Cosa è il Woke Washing: autentico o agevolato

Tuttavia sarebbe necessario istruire le nuove generazioni – e non solo – non tanto sulle tematiche sociali calde del momento, di cui sono spesso largamente a conoscenza grazie al bombardamento mediatico – ma su come funziona (ancora) il mondo del commercio e tenere a mente alcune informazioni utili per dirottare in maniera più etica i loro acquisti.

Qui di seguito ne elenchiamo alcune.

1- Woke Washing

Il termine Woke Washing deriva da un significato, espresso con il termine “Woke” (stare svegli) che si riferiva ad una consapevolezza su questioni sociali e politiche. Il termine, di cui l’espressione Woke Washing è figlia, venne istituzionalizzato negli anni ’30 e si riferiva alle questioni di pregiudizio e discriminazioni razziali che riguardavano gli afroamericani negli Stati Uniti. L’asserzione “Stay Woke” – stare svegli – nasce proprio in tale contesto e durante gli ultimi avvenimenti che hanno coinvolto la morte di Micheal Brown nella sparatoria del 2014. Il termine ha avuto un eco mondiale, reso ancora più celebre dallo slogan Black Lives Matter, tanto che nel 2017 è entrato a far parte dei vocaboli dell‘Oxford Dictionary.

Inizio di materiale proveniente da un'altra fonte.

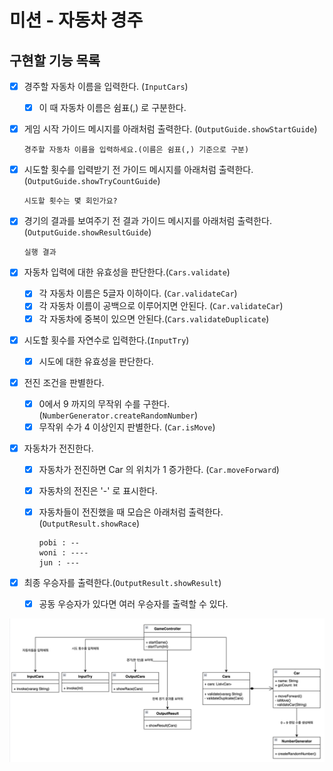 # 미션 - 자동차 경주

## 구현할 기능 목록

- [x] 경주할 자동차 이름을 입력한다.  (`InputCars`)
  - [x] 이 때 자동차 이름은 쉼표(,) 로 구분한다.
- [x] 게임 시작 가이드 메시지를 아래처럼 출력한다. (`OutputGuide.showStartGuide`)
  ```
  경주할 자동차 이름을 입력하세요.(이름은 쉼표(,) 기준으로 구분)
  ```
- [x] 시도할 횟수를 입력받기 전 가이드 메시지를 아래처럼 출력한다. (`OutputGuide.showTryCountGuide`)
  ```
  시도할 횟수는 몇 회인가요?
  ```
- [x] 경기의 결과를 보여주기 전 결과 가이드 메시지를 아래처럼 출력한다. (`OutputGuide.showResultGuide`) 
  ```
  실행 결과
  ```
  
- [x] 자동차 입력에 대한 유효성을 판단한다.(`Cars.validate`) 
  - [x] 각 자동차 이름은 5글자 이하이다. (`Car.validateCar`)
  - [x] 각 자동차 이름이 공백으로 이루어지면 안된다. (`Car.validateCar`)
  - [x] 각 자동차에 중복이 있으면 안된다.(`Cars.validateDuplicate`)
- [x] 시도할 횟수를 자연수로 입력한다.(`InputTry`)
  - [x] 시도에 대한 유효성을 판단한다. 
- [x] 전진 조건을 판별한다.
  - [x] 0에서 9 까지의 무작위 수를 구한다. (`NumberGenerator.createRandomNumber`)
  - [x] 무작위 수가 4 이상인지 판별한다. (`Car.isMove`)
- [x] 자동차가 전진한다.
  - [x] 자동차가 전진하면 Car 의 위치가 1 증가한다. (`Car.moveForward`)
  - [x] 자동차의 전진은 '-' 로 표시한다.
  - [x] 자동차들이 전진했을 때 모습은 아래처럼 출력한다. (`OutputResult.showRace`)
      ```
      pobi : --
      woni : ----
      jun : ---
      ```


- [x] 최종 우승자를 출력한다.(`OutputResult.showResult`)
  - [x] 공동 우승자가 있다면 여러 우승자를 출력할 수 있다.


![img.png](racingcar_uml_ver1.png)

Il Patrimonio di Marca può essere definito come il valore del rapporto tra domanda e offerta di mercato in una determinata circostanza, in particolar modo analizzando la sua forza e il suo potenziale nella nicchia di riferimento

2 – Brand Activism VS Woke Washing

Il Brand Activism è un tipo di attivismo sociale in cui le aziende si fanno vettore di processi di cambiamento, adeguando il profitto (o il non profitto) alla risoluzione di problematiche sociali, ambientali ed economiche, attraverso la comunicazione e la messa in atto di valori che esprimono tale intento. La differenza sostanziale con il Woke Washing sta nel fatto che in quest’ultimo caso il messaggio – il veicolo con il quale vengono trasmessi questi valori – si distacca dalle effettive pratiche all’interno e all’esterno dell’azienda, sia in termini di Corporate Social Responsability che in termini di implicazioni socio- politiche, attivismo sociale, certificazioni di terze parti e partnership. Nel caso di un autentico Brand Activism, l’azienda pone come limite, oltre il quale non affondare le proprie strategie di marketing e i propri introiti/benefit, le teorie messe in atto per difendere i valori che reggono il proprio contributo rispetto al cambiamento procurato dal proprio Brand Activism.

3 – Brand Equity e Attivismo Sociale

Nell’avvicinarsi ad un brand con l’intento di accogliere le sue azioni in termini di Attivismo Sociale, è bene conoscere alcuni aspetti importanti della definizione di Patrimonio di Marca o Brand Equity. Il Patrimonio di Marca può essere definito come il valore del rapporto tra domanda e offerta di mercato in una determinata circostanza, in particolar modo analizzando la sua forza e il suo potenziale nella nicchia di riferimento. Per valutare tale parametro è necessario tenere in considerazione aspetti come la conoscenza del marchio, la sua popolarità e la lealtà del brand rispetto ad alcuni principi che essa stessa trasferisce attraverso le azioni e la comunicazione con il consumatore. Tali fattori sono condizionati fortemente dal capitale immateriale determinato dalla Customer-Based Brand Equity, cioè al percorso fatto dall’azienda durante tutto il suo cammino (marketing, scelte di mercato, produzione, brand activism etc.) per arrivare alle generazione di risorse legate alla percezione di valore attuale da parte del consumatore.

4 – Cambiare il mondo insieme ma con comodo

A volte può succedere che l’inconsistenza di un brand activism autentico sia provocata da una compartecipazione tra utente e brand, in una sorta di lavaggio della coscienza “vicendevole”. Un esempio ne è il Click Activism, un fenomeno che si verifica quando le persone cliccando e confermando la propria adesione ad iniziative benefiche hanno la convinzione che il loro compito nel portare avanti un cambiamento in un determinato ambito sociale, politico o ambientale sia finito lì. Chiamato anche attivismo da salotto o Slacktivism, ha un’accezione piuttosto negativa, come spiega la definizione di Techopedia del 2018: “mostrare approvazione per una causa di modo che la persona si senta soddisfatta e gratificata per aver fatto la propria parte per rendere il mondo un posto migliore, senza che questo incida sulla propria quotidianità. ”

Conoscere prima di agire: la qualità del Social Activism

Al di là dell’effettiva genuinità dell’azione di attivismo sociale da parte del brand, è utile conoscere ciò che gira intorno alla causa da perorare: entità della causa, interessi economici da parte di istituzioni e industrie, situazione applicata a diversi contesti geografici e storici. Insomma, un po’ di tempo da perdere in quella che può definirsi un’informazione bilanciata sul contesto nel quale si è deciso di agire in maniera diretta o per conto di terzi.